What is needed is a word-for-word copy of the records below.

------------------------

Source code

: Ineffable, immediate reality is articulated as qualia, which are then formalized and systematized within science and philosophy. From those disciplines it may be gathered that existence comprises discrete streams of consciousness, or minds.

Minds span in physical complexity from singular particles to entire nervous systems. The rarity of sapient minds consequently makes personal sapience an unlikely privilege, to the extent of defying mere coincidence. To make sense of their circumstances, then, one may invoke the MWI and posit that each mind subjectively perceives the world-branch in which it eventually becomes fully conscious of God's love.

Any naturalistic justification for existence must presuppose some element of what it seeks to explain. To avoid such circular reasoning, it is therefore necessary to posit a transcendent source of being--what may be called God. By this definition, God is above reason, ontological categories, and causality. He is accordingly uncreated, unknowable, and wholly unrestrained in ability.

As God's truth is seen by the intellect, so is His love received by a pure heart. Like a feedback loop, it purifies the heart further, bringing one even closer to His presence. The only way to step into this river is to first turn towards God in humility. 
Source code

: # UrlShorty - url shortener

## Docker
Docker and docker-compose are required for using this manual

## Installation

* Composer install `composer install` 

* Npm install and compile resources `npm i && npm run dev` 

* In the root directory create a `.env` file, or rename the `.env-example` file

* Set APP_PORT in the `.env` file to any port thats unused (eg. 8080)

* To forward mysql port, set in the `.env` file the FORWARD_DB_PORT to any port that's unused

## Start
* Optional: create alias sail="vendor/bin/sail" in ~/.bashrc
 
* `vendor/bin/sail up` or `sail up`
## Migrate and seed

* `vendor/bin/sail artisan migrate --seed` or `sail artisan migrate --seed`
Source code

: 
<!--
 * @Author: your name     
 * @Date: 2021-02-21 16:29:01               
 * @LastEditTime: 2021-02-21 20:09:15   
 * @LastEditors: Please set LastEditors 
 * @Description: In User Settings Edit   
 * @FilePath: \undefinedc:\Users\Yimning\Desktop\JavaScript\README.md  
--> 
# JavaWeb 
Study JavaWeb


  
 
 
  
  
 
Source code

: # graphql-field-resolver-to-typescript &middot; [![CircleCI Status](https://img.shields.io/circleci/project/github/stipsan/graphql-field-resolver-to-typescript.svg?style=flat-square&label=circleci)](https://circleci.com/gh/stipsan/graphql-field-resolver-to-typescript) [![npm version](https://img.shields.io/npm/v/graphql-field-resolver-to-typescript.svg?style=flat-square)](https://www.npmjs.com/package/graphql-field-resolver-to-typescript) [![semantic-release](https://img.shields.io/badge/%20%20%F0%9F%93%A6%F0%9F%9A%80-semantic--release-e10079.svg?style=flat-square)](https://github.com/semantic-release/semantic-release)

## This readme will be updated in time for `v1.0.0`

------------------------

• **FINISHED EXERCISE**
Source code

: Ineffable, immediate reality is articulated as qualia, which are then formalized and systematized within science and philosophy. From those disciplines it may be gathered that existence comprises discrete streams of consciousness, or minds.

Minds span in physical complexity from singular particles to entire nervous systems. The rarity of sapient minds consequently makes personal sapience an unlikely privilege, to the extent of defying mere coincidence. To make sense of their circumstances, then, one may invoke the MWI and posit that each mind subjectively perceives the world-branch in which it eventually becomes fully conscious of God's love.

Any naturalistic justification for existence must presuppose some element of what it seeks to explain. To avoid such circular reasoning, it is therefore necessary to posit a transcendent source of being--what may be called God. By this definition, God is above reason, ontological categories, and causality. He is accordingly uncreated, unknowable, and wholly unrestrained in ability.

As God's truth is seen by the intellect, so is His love received by a pure heart. Like a feedback loop, it purifies the heart further, bringing one even closer to His presence. The only way to step into this river is to first turn towards God in humility. 
Source code

: # UrlShorty - url shortener

## Docker
Docker and docker-compose are required for using this manual

## Installation

* Composer install `composer install` 

* Npm install and compile resources `npm i && npm run dev` 

* In the root directory create a `.env` file, or rename the `.env-example` file

* Set APP_PORT in the `.env` file to any port thats unused (eg. 8080)

* To forward mysql port, set in the `.env` file the FORWARD_DB_PORT to any port that's unused

## Start
* Optional: create alias sail="vendor/bin/sail" in ~/.bashrc
 
* `vendor/bin/sail up` or `sail up`
## Migrate and seed

* `vendor/bin/sail artisan migrate --seed` or `sail artisan migrate --seed`
Source code

: 
<!--
 * @Author: your name     
 * @Date: 2021-02-21 16:29:01               
 * @LastEditTime: 2021-02-21 20:09:15   
 * @LastEditors: Please set LastEditors 
 * @Description: In User Settings Edit   
 * @FilePath: \undefinedc:\Users\Yimning\Desktop\JavaScript\README.md  
--> 
# JavaWeb 
Study JavaWeb


  
 
 
  
  
 
Source code

: # graphql-field-resolver-to-typescript &middot; [![CircleCI Status](https://img.shields.io/circleci/project/github/stipsan/graphql-field-resolver-to-typescript.svg?style=flat-square&label=circleci)](https://circleci.com/gh/stipsan/graphql-field-resolver-to-typescript) [![npm version](https://img.shields.io/npm/v/graphql-field-resolver-to-typescript.svg?style=flat-square)](https://www.npmjs.com/package/graphql-field-resolver-to-typescript) [![semantic-release](https://img.shields.io/badge/%20%20%F0%9F%93%A6%F0%9F%9A%80-semantic--release-e10079.svg?style=flat-square)](https://github.com/semantic-release/semantic-release)

## This readme will be updated in time for `v1.0.0`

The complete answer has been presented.